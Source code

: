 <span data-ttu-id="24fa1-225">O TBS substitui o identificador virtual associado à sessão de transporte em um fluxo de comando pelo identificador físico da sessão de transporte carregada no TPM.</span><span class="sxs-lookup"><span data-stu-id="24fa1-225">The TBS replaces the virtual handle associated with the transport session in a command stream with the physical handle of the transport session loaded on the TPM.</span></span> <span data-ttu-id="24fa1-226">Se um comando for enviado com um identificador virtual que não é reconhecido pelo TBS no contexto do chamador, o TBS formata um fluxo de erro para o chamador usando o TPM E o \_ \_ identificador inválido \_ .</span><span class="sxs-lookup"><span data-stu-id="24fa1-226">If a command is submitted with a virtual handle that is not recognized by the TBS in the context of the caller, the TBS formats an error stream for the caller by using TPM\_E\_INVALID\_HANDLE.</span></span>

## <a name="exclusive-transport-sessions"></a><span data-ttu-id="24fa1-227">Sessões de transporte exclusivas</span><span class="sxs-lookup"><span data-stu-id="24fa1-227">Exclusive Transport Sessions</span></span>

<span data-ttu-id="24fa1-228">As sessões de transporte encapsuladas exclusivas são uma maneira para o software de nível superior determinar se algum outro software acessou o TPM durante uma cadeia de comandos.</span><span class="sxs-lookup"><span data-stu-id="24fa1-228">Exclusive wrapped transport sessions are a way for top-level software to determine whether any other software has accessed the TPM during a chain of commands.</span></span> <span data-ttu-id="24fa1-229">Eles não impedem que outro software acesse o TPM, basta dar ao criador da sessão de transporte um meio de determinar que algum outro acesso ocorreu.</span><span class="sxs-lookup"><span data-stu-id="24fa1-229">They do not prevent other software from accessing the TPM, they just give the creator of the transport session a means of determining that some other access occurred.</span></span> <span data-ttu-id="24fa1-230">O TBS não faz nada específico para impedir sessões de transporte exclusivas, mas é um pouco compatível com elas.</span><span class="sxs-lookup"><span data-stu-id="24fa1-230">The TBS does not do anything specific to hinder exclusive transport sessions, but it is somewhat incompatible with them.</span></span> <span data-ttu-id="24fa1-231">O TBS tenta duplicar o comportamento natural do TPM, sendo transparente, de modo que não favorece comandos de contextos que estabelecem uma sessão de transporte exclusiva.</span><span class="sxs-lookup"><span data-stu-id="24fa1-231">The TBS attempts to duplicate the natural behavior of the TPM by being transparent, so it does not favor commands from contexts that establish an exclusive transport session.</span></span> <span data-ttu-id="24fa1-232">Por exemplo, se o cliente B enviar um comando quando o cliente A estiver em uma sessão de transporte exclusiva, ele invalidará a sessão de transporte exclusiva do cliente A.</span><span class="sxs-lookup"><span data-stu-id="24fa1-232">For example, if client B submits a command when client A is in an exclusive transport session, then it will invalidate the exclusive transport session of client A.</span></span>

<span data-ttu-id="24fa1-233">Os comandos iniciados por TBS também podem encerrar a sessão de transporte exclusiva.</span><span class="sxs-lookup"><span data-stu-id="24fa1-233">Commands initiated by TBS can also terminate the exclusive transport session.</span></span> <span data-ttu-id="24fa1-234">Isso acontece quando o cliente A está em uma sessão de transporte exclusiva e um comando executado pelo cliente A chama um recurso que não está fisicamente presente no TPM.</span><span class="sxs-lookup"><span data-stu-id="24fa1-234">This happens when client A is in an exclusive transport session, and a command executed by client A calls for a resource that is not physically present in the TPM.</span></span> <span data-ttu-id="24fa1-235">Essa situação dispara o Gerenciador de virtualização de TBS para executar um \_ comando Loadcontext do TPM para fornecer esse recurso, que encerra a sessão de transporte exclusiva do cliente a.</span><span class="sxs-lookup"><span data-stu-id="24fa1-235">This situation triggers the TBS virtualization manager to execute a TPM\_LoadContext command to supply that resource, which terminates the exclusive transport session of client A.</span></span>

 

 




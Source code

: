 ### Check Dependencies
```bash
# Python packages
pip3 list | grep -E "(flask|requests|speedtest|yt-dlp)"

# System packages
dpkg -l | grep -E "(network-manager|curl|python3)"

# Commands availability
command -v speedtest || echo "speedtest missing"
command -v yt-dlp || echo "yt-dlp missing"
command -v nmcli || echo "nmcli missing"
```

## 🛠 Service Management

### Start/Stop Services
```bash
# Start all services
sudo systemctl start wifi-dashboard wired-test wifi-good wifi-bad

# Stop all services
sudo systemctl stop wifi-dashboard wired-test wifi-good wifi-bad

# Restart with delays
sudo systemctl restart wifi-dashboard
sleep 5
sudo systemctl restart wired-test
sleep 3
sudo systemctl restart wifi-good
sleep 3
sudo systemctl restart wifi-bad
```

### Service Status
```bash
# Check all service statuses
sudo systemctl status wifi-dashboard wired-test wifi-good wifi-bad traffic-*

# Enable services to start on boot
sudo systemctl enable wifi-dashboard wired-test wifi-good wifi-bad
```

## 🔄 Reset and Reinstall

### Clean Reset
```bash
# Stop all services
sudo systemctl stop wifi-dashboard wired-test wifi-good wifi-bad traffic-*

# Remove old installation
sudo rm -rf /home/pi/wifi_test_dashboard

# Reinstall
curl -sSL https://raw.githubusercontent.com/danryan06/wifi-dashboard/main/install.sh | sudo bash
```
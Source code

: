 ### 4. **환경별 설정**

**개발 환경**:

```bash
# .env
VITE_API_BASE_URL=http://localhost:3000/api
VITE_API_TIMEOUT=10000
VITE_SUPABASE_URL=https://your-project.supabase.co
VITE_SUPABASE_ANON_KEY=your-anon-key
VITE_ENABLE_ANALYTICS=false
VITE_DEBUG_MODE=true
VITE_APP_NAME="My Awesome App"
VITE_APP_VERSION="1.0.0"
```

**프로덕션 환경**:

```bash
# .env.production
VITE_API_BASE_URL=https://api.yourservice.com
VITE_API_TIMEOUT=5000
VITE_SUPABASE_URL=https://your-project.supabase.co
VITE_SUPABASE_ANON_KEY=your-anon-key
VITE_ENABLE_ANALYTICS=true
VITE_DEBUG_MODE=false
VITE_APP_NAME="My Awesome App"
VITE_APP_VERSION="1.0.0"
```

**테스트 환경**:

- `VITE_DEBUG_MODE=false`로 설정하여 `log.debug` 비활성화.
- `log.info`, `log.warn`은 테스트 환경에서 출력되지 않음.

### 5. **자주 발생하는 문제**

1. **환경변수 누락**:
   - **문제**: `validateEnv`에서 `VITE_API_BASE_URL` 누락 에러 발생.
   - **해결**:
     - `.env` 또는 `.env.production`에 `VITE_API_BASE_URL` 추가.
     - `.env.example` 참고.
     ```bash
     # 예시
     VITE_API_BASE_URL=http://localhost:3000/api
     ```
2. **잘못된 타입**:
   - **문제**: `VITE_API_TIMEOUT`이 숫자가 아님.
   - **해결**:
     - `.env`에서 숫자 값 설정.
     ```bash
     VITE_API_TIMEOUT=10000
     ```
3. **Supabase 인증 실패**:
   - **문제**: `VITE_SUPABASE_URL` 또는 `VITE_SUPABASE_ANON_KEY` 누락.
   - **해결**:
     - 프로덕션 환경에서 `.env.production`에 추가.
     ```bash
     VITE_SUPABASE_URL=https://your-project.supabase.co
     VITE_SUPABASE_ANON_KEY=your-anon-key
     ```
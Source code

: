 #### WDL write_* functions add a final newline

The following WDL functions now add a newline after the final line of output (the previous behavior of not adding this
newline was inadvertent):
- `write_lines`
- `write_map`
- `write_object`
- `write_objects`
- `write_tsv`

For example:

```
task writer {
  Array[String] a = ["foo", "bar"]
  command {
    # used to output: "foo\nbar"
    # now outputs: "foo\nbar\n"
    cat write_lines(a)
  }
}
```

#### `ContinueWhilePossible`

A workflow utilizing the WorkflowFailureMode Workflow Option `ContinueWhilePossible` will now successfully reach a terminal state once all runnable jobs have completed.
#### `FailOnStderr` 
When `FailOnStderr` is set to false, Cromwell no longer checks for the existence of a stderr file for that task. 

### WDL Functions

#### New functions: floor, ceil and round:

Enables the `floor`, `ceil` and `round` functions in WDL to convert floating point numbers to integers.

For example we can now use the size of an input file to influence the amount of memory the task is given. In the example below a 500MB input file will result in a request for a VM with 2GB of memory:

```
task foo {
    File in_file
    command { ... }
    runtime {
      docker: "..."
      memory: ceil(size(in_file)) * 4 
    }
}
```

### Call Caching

— EXERCISE DESCRIPTION —
Exactly as written, reproduce the lines of the data above from the first line through the line where "de transporte exclusivas</span><span" appears.

— WORKED SOLUTION —
Source code

: <span data-ttu-id="24fa1-225">O TBS substitui o identificador virtual associado à sessão de transporte em um fluxo de comando pelo identificador físico da sessão de transporte carregada no TPM.</span><span class="sxs-lookup"><span data-stu-id="24fa1-225">The TBS replaces the virtual handle associated with the transport session in a command stream with the physical handle of the transport session loaded on the TPM.</span></span> <span data-ttu-id="24fa1-226">Se um comando for enviado com um identificador virtual que não é reconhecido pelo TBS no contexto do chamador, o TBS formata um fluxo de erro para o chamador usando o TPM E o \_ \_ identificador inválido \_ .</span><span class="sxs-lookup"><span data-stu-id="24fa1-226">If a command is submitted with a virtual handle that is not recognized by the TBS in the context of the caller, the TBS formats an error stream for the caller by using TPM\_E\_INVALID\_HANDLE.</span></span>

## <a name="exclusive-transport-sessions"></a><span data-ttu-id="24fa1-227">Sessões de transporte exclusivas</span><span class="sxs-lookup"><span data-stu-id="24fa1-227">Exclusive Transport Sessions</span></span>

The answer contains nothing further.